The Yoruba is the second biggest ethnic group in Nigeria. The other ethnic groups are Hausa and Igbo. Nigeria is located in West Africa with a population of over 200 million people. Nigeria is Africa’s most populous country and the sixth most populous nation in the world.
Hundreds Yorubas were transported from the early 1500s to 1838 to Jamaica to work on European-owned plantations in the brutal slavery institution. Without a doubt, the present-day black Jamaicans are descendants of West Africans who were brought to Jamaica forcefully. Also, after Emancipation in 1838, West Africans, including the Yorubas, found in Western Nigeria, Ivory Coast, Togo, Ghana and Benin, kept coming.

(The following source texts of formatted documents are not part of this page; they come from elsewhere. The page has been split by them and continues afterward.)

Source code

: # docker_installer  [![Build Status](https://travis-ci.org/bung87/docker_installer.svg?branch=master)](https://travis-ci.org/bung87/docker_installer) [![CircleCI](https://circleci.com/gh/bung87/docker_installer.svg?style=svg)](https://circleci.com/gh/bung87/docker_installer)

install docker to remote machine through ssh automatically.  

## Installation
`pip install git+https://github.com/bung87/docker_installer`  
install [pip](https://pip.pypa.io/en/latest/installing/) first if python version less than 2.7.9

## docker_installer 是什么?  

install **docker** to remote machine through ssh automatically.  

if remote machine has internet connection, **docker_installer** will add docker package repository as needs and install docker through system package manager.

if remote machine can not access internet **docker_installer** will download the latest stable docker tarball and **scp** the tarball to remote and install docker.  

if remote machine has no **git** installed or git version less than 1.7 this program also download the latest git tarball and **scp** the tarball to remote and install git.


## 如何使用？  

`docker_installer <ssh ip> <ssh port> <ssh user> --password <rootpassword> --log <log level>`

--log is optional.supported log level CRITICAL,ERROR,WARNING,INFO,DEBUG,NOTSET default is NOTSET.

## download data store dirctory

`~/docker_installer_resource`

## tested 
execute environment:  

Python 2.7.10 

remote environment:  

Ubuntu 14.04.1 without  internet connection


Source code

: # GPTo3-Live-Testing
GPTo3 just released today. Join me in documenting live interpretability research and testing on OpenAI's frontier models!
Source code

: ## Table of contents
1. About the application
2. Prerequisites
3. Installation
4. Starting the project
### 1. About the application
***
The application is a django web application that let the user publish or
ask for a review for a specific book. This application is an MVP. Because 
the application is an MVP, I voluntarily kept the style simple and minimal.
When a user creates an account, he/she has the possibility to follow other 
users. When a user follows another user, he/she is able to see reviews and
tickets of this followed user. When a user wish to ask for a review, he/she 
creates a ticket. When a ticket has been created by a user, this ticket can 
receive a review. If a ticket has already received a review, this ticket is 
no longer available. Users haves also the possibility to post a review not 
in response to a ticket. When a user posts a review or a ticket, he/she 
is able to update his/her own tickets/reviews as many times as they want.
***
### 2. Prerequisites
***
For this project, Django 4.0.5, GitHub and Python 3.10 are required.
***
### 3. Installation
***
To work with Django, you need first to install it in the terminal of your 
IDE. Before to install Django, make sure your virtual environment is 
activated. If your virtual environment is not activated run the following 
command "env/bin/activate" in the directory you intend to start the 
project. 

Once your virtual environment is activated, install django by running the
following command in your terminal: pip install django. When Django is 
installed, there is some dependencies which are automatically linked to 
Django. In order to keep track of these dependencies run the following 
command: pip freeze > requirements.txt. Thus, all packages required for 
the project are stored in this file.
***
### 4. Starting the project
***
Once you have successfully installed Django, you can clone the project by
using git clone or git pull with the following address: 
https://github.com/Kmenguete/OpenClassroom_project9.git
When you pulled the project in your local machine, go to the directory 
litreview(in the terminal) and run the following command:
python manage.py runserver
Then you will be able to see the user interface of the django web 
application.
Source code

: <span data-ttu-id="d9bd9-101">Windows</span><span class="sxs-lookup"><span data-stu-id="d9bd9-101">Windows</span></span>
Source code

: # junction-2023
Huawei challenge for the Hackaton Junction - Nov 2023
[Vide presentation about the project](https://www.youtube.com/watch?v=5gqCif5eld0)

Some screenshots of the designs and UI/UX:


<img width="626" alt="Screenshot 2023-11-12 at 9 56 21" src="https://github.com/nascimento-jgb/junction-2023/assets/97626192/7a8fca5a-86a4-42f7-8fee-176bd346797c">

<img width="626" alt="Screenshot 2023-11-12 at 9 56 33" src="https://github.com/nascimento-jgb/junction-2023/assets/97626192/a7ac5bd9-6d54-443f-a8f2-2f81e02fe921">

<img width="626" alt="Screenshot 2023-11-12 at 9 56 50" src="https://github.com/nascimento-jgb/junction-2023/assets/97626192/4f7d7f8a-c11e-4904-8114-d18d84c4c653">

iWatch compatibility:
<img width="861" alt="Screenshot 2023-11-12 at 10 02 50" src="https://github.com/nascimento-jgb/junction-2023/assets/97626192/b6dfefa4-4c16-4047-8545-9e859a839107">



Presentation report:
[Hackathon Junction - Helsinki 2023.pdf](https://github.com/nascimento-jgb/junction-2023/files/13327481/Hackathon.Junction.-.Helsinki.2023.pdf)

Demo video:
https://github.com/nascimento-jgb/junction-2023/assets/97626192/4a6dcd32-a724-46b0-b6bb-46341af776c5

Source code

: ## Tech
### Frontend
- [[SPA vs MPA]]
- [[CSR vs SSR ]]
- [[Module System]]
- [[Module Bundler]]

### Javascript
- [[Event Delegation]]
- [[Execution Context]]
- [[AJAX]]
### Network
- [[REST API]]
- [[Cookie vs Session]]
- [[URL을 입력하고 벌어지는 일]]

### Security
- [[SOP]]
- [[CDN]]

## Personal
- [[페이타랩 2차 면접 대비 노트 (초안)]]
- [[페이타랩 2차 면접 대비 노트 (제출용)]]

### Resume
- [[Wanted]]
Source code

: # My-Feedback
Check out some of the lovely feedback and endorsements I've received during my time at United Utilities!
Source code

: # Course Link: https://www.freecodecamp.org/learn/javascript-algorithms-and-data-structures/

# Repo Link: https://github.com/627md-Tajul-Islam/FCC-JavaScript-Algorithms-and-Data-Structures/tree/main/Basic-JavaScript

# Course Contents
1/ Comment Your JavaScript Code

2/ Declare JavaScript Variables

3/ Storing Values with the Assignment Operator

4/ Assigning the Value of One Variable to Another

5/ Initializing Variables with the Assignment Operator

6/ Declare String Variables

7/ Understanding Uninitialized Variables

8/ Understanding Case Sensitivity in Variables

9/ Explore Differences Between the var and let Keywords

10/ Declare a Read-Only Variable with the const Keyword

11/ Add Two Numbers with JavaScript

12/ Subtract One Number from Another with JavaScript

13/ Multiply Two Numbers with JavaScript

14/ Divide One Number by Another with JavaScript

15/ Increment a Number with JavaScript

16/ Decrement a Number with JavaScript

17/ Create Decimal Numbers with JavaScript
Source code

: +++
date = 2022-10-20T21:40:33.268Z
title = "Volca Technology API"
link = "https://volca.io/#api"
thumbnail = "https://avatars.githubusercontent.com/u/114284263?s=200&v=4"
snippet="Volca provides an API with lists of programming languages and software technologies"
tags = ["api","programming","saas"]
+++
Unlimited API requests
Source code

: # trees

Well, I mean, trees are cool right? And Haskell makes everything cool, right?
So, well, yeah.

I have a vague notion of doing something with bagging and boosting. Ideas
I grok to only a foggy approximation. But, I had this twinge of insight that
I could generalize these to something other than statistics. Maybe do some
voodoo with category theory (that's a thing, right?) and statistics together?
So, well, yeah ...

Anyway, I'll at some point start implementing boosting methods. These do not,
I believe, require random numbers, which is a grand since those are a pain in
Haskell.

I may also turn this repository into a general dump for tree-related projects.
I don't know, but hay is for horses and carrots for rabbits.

According to Wasiu Abayomi, president of the AYJ, Yorubas are also in Cuba, Chile and Brazil. But, the biggest population seems to be in Jamaica and they are mainly medics and educators that are massively contributing to the GDP of Jamaica’s GDP in what Abayomi referred to as “brain gain”. Jamaica is benefiting immensely from educated professional Yoruba ex-patriots who are working all over the country with no constant contact with one another.
But COVID-19 changed that. Abayomi said it has been a “blessing” as people started meeting online and widening their communication reach due to the lockdown policies and protocols. He said the idea to “come together and support one another” was born. As such, an association, related to what the Igbos in Jamaica have, was needed. That was last year, and now the association with a constitution is a reality.
While talking to The Gleaner, Abayomi, who has lived in Jamaica for 22 years, said it is “to bring us together to promote unity, cohesiveness among Nigerians and beyond … to assist one another, to promote the image of the Yorubas, to creative awareness in the wider world, especially with the growing of the Nigerian community in the Caribbean.
The preamble to the AYJ constitution says: “We, the Yorubas in Jamaica, desiring to trust and enjoy the fellowship of one another, desiring to promote the interests and welfare of one another, committed to and guided by deep sense of justice and honesty, individually committed to excellence in performance, and convinced that we can build a stronger economic, political, and social community in Jamaica, and around the world, do pledge to promote the unity, progress, and empowerment of the Yoruba in Jamaica, and for the peaceful coexistence based on justice. We hereby resolve to constitute the Alliance of Yorubas in Jamaica.”